Collected data entries
┄┄┄┄┄┄┄┄┄┄┄┄┄┄┄┄┄┄┄┄
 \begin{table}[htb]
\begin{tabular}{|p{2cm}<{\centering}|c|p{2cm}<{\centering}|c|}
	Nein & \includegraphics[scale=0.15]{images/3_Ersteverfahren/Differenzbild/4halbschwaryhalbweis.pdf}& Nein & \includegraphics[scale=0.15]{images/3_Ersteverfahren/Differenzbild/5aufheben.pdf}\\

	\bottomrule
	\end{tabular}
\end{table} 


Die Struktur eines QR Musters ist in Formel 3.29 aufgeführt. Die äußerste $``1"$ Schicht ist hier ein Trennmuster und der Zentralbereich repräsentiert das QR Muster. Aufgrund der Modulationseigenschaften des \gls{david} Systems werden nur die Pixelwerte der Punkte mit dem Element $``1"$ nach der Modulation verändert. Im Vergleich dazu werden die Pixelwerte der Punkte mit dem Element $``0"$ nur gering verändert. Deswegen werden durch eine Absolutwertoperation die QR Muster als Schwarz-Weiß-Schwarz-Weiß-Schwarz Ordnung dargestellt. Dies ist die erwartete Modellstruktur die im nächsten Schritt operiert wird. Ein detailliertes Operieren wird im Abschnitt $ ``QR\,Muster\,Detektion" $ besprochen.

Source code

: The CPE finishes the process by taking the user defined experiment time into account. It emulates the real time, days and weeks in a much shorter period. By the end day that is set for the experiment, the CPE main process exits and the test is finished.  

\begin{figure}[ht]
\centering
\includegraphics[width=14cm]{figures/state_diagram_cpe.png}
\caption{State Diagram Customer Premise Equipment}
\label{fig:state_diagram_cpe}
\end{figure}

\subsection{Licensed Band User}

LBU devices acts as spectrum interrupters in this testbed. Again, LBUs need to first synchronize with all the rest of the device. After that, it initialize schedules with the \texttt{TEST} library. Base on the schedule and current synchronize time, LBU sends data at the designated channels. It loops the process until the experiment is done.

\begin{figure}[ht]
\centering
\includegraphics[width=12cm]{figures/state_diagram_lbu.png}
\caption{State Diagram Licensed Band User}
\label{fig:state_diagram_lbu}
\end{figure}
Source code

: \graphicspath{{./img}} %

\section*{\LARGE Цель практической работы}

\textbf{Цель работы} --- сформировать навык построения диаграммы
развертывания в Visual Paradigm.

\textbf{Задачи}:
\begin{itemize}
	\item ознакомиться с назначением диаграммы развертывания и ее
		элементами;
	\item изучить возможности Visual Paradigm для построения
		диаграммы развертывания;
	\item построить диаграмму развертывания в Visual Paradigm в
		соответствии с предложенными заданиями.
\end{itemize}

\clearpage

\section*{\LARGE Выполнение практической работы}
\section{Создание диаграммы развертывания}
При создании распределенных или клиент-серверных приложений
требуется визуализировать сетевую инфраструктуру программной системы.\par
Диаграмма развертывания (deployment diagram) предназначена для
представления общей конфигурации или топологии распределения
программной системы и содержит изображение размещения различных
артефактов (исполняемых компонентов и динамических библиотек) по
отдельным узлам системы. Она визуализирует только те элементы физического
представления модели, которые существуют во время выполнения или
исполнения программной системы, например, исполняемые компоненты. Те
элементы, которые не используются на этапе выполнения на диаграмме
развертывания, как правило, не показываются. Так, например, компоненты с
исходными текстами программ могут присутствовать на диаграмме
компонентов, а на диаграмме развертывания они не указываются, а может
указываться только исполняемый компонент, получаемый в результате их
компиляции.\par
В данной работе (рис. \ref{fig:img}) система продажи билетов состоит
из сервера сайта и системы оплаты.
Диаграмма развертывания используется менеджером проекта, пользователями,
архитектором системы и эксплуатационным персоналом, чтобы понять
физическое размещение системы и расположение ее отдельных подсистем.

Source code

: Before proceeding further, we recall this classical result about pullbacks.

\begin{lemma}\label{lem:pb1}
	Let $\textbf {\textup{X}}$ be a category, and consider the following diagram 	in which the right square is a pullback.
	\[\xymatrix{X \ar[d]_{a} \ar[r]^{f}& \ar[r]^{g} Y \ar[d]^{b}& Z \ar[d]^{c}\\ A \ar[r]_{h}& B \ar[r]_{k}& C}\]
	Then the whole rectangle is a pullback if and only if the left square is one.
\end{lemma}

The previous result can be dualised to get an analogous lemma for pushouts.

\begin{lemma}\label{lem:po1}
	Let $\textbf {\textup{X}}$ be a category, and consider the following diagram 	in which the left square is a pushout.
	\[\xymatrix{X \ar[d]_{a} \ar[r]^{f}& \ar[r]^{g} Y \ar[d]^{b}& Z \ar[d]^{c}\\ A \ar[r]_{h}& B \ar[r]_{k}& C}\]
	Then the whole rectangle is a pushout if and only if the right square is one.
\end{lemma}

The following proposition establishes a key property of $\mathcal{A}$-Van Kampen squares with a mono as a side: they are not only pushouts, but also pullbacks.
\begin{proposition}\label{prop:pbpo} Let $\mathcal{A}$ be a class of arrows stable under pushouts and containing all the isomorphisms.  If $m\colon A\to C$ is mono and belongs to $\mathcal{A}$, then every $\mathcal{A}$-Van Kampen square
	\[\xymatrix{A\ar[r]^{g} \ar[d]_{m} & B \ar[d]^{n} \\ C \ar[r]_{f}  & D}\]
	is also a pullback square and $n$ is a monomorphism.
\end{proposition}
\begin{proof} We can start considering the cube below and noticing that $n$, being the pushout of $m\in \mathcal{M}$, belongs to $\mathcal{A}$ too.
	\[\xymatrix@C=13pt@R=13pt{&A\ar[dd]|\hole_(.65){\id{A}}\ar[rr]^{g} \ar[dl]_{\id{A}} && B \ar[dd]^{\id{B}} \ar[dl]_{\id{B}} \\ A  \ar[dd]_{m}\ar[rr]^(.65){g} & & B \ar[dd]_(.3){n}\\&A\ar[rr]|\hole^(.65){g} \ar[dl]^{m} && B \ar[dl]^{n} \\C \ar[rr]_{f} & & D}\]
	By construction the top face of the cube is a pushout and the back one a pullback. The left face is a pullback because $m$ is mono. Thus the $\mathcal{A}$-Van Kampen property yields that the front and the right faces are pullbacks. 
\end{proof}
┄┄┄┄┄┄┄┄┄┄┄┄┄┄┄┄┄┄┄┄
**Exercise:** Output the entire data exactly, line for line.

**Exercise output:**
 \begin{table}[htb]
\begin{tabular}{|p{2cm}<{\centering}|c|p{2cm}<{\centering}|c|}
	Nein & \includegraphics[scale=0.15]{images/3_Ersteverfahren/Differenzbild/4halbschwaryhalbweis.pdf}& Nein & \includegraphics[scale=0.15]{images/3_Ersteverfahren/Differenzbild/5aufheben.pdf}\\

	\bottomrule
	\end{tabular}
\end{table} 


Die Struktur eines QR Musters ist in Formel 3.29 aufgeführt. Die äußerste $``1"$ Schicht ist hier ein Trennmuster und der Zentralbereich repräsentiert das QR Muster. Aufgrund der Modulationseigenschaften des \gls{david} Systems werden nur die Pixelwerte der Punkte mit dem Element $``1"$ nach der Modulation verändert. Im Vergleich dazu werden die Pixelwerte der Punkte mit dem Element $``0"$ nur gering verändert. Deswegen werden durch eine Absolutwertoperation die QR Muster als Schwarz-Weiß-Schwarz-Weiß-Schwarz Ordnung dargestellt. Dies ist die erwartete Modellstruktur die im nächsten Schritt operiert wird. Ein detailliertes Operieren wird im Abschnitt $ ``QR\,Muster\,Detektion" $ besprochen.

Source code

: The CPE finishes the process by taking the user defined experiment time into account. It emulates the real time, days and weeks in a much shorter period. By the end day that is set for the experiment, the CPE main process exits and the test is finished.  

\begin{figure}[ht]
\centering
\includegraphics[width=14cm]{figures/state_diagram_cpe.png}
\caption{State Diagram Customer Premise Equipment}
\label{fig:state_diagram_cpe}
\end{figure}

\subsection{Licensed Band User}

LBU devices acts as spectrum interrupters in this testbed. Again, LBUs need to first synchronize with all the rest of the device. After that, it initialize schedules with the \texttt{TEST} library. Base on the schedule and current synchronize time, LBU sends data at the designated channels. It loops the process until the experiment is done.

\begin{figure}[ht]
\centering
\includegraphics[width=12cm]{figures/state_diagram_lbu.png}
\caption{State Diagram Licensed Band User}
\label{fig:state_diagram_lbu}
\end{figure}
Source code

: \graphicspath{{./img}} %

\section*{\LARGE Цель практической работы}

\textbf{Цель работы} --- сформировать навык построения диаграммы
развертывания в Visual Paradigm.

\textbf{Задачи}:
\begin{itemize}
	\item ознакомиться с назначением диаграммы развертывания и ее
		элементами;
	\item изучить возможности Visual Paradigm для построения
		диаграммы развертывания;
	\item построить диаграмму развертывания в Visual Paradigm в
		соответствии с предложенными заданиями.
\end{itemize}

\clearpage

\section*{\LARGE Выполнение практической работы}
\section{Создание диаграммы развертывания}
При создании распределенных или клиент-серверных приложений
требуется визуализировать сетевую инфраструктуру программной системы.\par
Диаграмма развертывания (deployment diagram) предназначена для
представления общей конфигурации или топологии распределения
программной системы и содержит изображение размещения различных
артефактов (исполняемых компонентов и динамических библиотек) по
отдельным узлам системы. Она визуализирует только те элементы физического
представления модели, которые существуют во время выполнения или
исполнения программной системы, например, исполняемые компоненты. Те
элементы, которые не используются на этапе выполнения на диаграмме
развертывания, как правило, не показываются. Так, например, компоненты с
исходными текстами программ могут присутствовать на диаграмме
компонентов, а на диаграмме развертывания они не указываются, а может
указываться только исполняемый компонент, получаемый в результате их
компиляции.\par
В данной работе (рис. \ref{fig:img}) система продажи билетов состоит
из сервера сайта и системы оплаты.
Диаграмма развертывания используется менеджером проекта, пользователями,
архитектором системы и эксплуатационным персоналом, чтобы понять
физическое размещение системы и расположение ее отдельных подсистем.

Source code

: Before proceeding further, we recall this classical result about pullbacks.

\begin{lemma}\label{lem:pb1}
	Let $\textbf {\textup{X}}$ be a category, and consider the following diagram 	in which the right square is a pullback.
	\[\xymatrix{X \ar[d]_{a} \ar[r]^{f}& \ar[r]^{g} Y \ar[d]^{b}& Z \ar[d]^{c}\\ A \ar[r]_{h}& B \ar[r]_{k}& C}\]
	Then the whole rectangle is a pullback if and only if the left square is one.
\end{lemma}

The previous result can be dualised to get an analogous lemma for pushouts.

\begin{lemma}\label{lem:po1}
	Let $\textbf {\textup{X}}$ be a category, and consider the following diagram 	in which the left square is a pushout.
	\[\xymatrix{X \ar[d]_{a} \ar[r]^{f}& \ar[r]^{g} Y \ar[d]^{b}& Z \ar[d]^{c}\\ A \ar[r]_{h}& B \ar[r]_{k}& C}\]
	Then the whole rectangle is a pushout if and only if the right square is one.
\end{lemma}

The following proposition establishes a key property of $\mathcal{A}$-Van Kampen squares with a mono as a side: they are not only pushouts, but also pullbacks.
\begin{proposition}\label{prop:pbpo} Let $\mathcal{A}$ be a class of arrows stable under pushouts and containing all the isomorphisms.  If $m\colon A\to C$ is mono and belongs to $\mathcal{A}$, then every $\mathcal{A}$-Van Kampen square
	\[\xymatrix{A\ar[r]^{g} \ar[d]_{m} & B \ar[d]^{n} \\ C \ar[r]_{f}  & D}\]
	is also a pullback square and $n$ is a monomorphism.
\end{proposition}
\begin{proof} We can start considering the cube below and noticing that $n$, being the pushout of $m\in \mathcal{M}$, belongs to $\mathcal{A}$ too.
	\[\xymatrix@C=13pt@R=13pt{&A\ar[dd]|\hole_(.65){\id{A}}\ar[rr]^{g} \ar[dl]_{\id{A}} && B \ar[dd]^{\id{B}} \ar[dl]_{\id{B}} \\ A  \ar[dd]_{m}\ar[rr]^(.65){g} & & B \ar[dd]_(.3){n}\\&A\ar[rr]|\hole^(.65){g} \ar[dl]^{m} && B \ar[dl]^{n} \\C \ar[rr]_{f} & & D}\]
	By construction the top face of the cube is a pushout and the back one a pullback. The left face is a pullback because $m$ is mono. Thus the $\mathcal{A}$-Van Kampen property yields that the front and the right faces are pullbacks. 
\end{proof}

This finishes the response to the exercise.